Yes. Of course, it all depends on your definitions - but it seems that most people require differential manifolds (and hence Lie groups) to be second countable. Since they are also locally compact, this means they are $\sigma$-compact.

However, one should be careful. The book Structure and Geometry of Lie Groups by J. Hilgert and K. Neeb doesn't require manifolds or Lie groups to be second countable, so for example $\mathbb{R}$ with the discrete topology is considered a Lie group (and it's not $\sigma$-compact). But this is pretty nonconventional.

EDIT: It is also important to note that, as José pointed out, every connected Lie group is automatically $\sigma$-compact (and in fact second countable). I'll copy the proof from here:

Suppose $G$ is a connected Lie Group. Let $K$ be any compact neighbourhood of the identity. Then the interior $\text{int}(K)$ is an open neighbourhood of the identity as well. Take $V = \text{int}(K) \cap \text{int}(K)^{-1}$; $V$ is still an open neighbourhood of the identity and $V \subset K$.

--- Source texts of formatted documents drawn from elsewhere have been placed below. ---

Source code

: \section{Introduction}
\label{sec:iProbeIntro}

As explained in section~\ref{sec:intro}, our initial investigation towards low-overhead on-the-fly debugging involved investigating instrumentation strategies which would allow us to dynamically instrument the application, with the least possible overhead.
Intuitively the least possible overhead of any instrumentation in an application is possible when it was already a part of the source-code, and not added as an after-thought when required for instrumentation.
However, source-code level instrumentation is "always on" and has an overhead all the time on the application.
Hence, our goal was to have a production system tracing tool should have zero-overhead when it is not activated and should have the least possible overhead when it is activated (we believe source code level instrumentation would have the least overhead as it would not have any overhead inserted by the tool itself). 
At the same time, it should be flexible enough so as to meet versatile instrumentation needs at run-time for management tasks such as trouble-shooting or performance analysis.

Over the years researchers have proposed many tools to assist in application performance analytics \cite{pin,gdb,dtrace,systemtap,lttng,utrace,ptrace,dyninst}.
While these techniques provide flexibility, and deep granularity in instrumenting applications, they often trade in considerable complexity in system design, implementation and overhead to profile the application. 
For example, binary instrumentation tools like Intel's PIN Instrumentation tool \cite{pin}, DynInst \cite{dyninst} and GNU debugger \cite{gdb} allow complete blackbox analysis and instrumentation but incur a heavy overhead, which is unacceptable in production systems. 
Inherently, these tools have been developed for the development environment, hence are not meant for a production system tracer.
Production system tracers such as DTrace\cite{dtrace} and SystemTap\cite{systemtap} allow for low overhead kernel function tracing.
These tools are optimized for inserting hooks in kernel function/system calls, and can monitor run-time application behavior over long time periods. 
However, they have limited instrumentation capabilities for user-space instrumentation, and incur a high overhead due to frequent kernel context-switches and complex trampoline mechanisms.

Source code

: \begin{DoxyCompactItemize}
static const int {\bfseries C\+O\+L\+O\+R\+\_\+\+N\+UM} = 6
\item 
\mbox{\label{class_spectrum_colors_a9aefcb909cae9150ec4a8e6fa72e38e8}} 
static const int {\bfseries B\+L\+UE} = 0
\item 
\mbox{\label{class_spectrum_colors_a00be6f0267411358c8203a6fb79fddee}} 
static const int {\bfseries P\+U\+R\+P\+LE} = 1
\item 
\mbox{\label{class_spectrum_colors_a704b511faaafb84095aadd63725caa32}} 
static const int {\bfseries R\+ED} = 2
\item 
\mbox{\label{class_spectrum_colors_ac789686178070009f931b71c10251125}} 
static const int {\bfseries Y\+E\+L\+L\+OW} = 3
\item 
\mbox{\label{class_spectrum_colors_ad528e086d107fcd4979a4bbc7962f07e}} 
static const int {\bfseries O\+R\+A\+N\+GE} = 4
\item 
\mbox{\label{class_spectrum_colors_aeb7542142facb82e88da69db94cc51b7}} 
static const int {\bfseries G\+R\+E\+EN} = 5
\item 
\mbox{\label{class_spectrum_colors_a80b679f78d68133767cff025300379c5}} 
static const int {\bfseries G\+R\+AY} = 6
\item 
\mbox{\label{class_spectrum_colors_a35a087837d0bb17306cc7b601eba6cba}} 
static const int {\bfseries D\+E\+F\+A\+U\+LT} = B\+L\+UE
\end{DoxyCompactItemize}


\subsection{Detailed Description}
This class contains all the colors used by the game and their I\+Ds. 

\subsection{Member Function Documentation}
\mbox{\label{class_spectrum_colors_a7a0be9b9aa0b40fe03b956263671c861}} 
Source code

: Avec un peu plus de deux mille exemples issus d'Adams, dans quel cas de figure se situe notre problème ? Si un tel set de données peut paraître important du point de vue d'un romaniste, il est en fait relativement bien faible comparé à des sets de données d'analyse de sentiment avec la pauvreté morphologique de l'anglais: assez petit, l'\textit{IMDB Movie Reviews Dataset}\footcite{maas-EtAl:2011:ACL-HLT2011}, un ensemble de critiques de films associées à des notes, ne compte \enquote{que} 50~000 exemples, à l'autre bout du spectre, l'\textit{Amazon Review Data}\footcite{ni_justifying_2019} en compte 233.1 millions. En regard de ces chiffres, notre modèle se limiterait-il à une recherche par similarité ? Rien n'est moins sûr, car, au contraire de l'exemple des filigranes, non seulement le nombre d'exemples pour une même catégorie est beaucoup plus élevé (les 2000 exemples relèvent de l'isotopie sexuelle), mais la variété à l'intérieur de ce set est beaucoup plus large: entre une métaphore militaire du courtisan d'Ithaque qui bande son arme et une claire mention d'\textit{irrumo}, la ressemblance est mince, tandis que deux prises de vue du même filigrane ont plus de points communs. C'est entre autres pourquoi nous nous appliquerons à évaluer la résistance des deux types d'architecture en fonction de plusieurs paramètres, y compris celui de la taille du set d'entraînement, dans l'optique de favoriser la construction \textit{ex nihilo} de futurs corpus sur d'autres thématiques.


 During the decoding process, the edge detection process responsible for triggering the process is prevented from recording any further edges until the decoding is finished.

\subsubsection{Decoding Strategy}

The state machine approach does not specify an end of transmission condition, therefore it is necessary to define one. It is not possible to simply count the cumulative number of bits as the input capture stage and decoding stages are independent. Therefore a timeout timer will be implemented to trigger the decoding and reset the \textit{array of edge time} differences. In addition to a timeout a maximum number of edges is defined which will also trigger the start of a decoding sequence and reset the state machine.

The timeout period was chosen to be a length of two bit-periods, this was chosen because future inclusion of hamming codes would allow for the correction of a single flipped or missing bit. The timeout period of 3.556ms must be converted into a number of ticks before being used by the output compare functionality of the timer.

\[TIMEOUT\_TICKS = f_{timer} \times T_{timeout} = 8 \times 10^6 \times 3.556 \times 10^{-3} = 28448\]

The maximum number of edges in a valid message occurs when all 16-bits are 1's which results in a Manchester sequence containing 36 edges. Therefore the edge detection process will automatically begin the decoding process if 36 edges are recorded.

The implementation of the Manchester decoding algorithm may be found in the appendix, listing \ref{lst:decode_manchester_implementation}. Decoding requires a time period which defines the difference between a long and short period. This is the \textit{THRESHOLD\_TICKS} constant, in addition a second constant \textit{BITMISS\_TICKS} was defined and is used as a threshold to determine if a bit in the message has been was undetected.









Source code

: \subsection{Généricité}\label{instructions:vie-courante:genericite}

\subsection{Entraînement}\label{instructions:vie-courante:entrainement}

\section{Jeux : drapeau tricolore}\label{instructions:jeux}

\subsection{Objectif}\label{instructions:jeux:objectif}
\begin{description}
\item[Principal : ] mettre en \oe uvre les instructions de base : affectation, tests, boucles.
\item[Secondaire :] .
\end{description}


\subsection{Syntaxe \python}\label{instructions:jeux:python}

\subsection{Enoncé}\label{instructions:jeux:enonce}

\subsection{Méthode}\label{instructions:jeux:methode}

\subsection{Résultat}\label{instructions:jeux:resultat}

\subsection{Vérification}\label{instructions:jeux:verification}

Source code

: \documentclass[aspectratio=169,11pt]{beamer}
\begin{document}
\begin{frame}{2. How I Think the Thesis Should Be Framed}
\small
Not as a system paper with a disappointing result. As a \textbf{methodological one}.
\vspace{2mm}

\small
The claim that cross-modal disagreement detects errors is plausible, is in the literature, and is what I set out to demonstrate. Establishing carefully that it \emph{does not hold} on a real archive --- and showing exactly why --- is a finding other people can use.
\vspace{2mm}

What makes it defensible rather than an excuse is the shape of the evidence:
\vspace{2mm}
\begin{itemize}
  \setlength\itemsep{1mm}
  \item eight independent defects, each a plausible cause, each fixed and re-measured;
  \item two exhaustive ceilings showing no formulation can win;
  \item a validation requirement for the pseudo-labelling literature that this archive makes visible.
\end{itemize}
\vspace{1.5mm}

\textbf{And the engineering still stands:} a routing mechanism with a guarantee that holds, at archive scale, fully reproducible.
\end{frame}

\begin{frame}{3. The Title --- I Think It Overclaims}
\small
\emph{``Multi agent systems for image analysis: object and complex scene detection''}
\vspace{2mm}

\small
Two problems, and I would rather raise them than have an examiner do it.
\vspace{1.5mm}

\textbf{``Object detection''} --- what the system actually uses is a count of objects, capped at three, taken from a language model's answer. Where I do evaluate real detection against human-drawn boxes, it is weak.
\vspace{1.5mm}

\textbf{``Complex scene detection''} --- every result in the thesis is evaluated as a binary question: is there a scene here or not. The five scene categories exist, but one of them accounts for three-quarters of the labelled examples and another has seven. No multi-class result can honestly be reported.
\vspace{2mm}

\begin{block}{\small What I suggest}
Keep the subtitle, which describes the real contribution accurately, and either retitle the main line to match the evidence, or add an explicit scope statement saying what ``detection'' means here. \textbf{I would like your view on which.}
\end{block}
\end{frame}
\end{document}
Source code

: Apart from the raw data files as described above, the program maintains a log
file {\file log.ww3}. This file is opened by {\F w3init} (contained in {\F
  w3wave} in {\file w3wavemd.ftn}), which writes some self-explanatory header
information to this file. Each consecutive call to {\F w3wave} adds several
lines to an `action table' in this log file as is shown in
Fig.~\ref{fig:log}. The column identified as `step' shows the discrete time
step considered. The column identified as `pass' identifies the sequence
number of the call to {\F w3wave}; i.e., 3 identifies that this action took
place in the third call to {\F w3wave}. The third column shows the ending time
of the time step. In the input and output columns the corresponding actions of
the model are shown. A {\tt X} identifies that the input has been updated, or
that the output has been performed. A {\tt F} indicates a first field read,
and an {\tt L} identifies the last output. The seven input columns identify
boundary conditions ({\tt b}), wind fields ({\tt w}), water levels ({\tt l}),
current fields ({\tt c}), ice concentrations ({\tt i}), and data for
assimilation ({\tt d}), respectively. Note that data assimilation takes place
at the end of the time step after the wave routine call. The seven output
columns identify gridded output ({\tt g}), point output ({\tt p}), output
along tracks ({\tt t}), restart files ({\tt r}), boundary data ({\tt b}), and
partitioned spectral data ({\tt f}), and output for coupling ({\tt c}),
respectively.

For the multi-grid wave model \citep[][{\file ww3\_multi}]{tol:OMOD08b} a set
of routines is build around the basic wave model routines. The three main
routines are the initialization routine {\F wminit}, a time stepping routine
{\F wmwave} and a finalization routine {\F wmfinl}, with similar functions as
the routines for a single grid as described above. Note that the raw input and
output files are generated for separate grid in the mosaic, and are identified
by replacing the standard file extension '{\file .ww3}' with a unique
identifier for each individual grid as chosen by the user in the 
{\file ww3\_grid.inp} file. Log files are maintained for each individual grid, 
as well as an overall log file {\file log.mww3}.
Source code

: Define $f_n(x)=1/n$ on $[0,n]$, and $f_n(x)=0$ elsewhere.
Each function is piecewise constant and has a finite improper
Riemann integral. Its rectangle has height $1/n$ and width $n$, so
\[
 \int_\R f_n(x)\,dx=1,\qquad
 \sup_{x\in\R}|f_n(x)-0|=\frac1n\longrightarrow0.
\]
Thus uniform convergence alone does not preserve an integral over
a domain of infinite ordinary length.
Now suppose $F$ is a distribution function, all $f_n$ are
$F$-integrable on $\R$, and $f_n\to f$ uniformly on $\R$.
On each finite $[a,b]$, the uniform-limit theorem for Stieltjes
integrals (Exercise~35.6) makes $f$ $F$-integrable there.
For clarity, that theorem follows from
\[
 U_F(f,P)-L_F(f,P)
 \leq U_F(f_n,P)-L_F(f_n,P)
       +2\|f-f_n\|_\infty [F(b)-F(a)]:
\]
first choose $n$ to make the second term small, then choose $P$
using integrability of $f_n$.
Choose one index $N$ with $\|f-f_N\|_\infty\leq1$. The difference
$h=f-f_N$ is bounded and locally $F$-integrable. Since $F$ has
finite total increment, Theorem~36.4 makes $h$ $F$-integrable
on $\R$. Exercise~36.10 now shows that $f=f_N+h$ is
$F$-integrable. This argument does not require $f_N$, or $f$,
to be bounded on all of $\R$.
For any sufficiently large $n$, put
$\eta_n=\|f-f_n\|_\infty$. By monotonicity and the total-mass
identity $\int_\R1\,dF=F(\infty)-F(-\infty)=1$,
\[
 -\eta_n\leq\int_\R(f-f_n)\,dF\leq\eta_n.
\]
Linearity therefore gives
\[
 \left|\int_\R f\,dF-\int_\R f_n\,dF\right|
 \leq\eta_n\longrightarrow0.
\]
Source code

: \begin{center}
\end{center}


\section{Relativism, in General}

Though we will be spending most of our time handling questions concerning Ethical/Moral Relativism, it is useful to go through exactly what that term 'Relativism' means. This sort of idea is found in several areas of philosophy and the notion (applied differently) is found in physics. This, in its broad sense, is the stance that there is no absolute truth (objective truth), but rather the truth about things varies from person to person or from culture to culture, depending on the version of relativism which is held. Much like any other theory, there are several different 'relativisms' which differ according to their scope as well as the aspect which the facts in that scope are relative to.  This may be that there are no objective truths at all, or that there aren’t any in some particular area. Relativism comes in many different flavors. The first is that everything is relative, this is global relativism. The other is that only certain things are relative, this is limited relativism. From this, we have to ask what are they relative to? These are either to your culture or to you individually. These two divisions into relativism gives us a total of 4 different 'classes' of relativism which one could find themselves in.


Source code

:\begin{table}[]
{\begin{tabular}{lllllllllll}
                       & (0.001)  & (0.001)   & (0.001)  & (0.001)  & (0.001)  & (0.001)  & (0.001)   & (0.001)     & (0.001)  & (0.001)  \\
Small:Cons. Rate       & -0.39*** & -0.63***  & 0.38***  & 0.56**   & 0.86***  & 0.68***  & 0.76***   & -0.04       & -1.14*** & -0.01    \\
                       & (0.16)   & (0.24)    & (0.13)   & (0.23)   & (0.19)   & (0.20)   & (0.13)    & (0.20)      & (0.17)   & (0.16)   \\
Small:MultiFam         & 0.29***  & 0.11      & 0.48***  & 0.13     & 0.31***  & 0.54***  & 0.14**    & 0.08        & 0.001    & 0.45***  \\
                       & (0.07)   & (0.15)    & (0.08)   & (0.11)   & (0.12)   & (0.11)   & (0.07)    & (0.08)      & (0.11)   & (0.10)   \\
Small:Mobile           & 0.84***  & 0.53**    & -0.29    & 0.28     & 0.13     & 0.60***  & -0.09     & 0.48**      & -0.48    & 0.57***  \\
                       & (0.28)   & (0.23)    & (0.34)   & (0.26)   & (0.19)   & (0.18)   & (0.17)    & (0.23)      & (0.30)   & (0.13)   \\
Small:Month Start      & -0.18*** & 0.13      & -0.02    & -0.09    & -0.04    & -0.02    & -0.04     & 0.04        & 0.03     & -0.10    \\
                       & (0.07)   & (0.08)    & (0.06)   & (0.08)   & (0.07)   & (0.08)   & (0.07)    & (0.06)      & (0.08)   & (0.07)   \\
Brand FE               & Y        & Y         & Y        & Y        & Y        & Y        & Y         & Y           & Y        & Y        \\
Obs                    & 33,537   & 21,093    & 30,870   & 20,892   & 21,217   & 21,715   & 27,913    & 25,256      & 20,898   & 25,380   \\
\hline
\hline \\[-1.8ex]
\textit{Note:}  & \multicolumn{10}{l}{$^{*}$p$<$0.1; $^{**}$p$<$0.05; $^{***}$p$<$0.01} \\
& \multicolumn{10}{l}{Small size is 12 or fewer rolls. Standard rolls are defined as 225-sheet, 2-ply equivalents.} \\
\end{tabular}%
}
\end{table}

Consider $H = \bigcup_{n \in \mathbb{N}}V^n$. This is an open subgroup of $G$. Therefore it is closed, since its complement $H^C = \bigcup_{g \neq e \in G} gH$ is open. Because $G$ is connected and $H$ is nonempty, $H = G$. In particular,

$$ G = \bigcup_{n \in \mathbb{N}}V^n = \bigcup_{n \in \mathbb{N}}K^n.$$

Answer 2

I suppose that you are interested only in connected Lie groups. Then, yes, it is $\sigma$-compact. In fact, if $U$ is a compact neighborhood of the identity element, then $\{U^n\,|\,n\in\mathbb{N}\}$ is a countable collection of compact sets whose union is the whole group.